**Assigned task**
The exact lines from the start of the material below through the line holding "## Prerequisites" are the answer; return those, pictures excluded.

**Raw data**
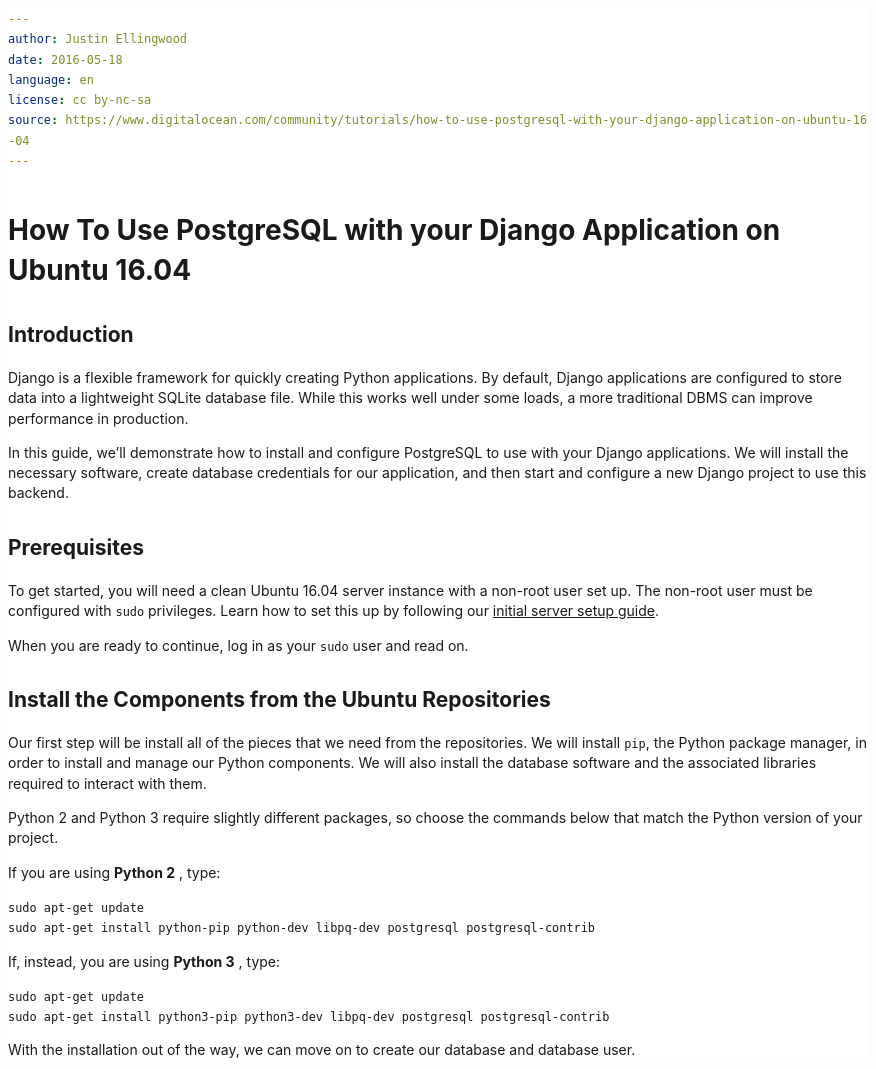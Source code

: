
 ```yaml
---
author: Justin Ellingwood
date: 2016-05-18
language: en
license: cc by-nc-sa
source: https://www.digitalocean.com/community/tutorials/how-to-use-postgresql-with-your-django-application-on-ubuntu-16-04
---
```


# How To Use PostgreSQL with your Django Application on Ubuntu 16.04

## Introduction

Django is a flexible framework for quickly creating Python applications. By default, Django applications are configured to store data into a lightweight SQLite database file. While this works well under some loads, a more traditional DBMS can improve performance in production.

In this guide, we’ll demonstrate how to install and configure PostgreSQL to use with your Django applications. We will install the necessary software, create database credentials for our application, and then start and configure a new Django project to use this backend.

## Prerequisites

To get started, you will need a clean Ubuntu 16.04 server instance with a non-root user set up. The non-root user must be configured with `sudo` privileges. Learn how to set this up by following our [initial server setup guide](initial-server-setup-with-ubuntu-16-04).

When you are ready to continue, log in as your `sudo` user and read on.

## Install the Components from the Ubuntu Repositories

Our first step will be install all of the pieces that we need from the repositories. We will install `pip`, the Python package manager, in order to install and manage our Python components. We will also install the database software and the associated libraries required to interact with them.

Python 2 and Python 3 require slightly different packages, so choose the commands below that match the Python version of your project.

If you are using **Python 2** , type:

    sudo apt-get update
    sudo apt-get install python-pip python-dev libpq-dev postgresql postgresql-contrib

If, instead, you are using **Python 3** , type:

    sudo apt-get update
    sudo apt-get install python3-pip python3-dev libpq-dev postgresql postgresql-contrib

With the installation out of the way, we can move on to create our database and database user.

**Written response**
Source code

:
 ```yaml
---
author: Justin Ellingwood
date: 2016-05-18
language: en
license: cc by-nc-sa
source: https://www.digitalocean.com/community/tutorials/how-to-use-postgresql-with-your-django-application-on-ubuntu-16-04
---
```


# How To Use PostgreSQL with your Django Application on Ubuntu 16.04

## Introduction

Django is a flexible framework for quickly creating Python applications. By default, Django applications are configured to store data into a lightweight SQLite database file. While this works well under some loads, a more traditional DBMS can improve performance in production.

In this guide, we’ll demonstrate how to install and configure PostgreSQL to use with your Django applications. We will install the necessary software, create database credentials for our application, and then start and configure a new Django project to use this backend.

## Prerequisites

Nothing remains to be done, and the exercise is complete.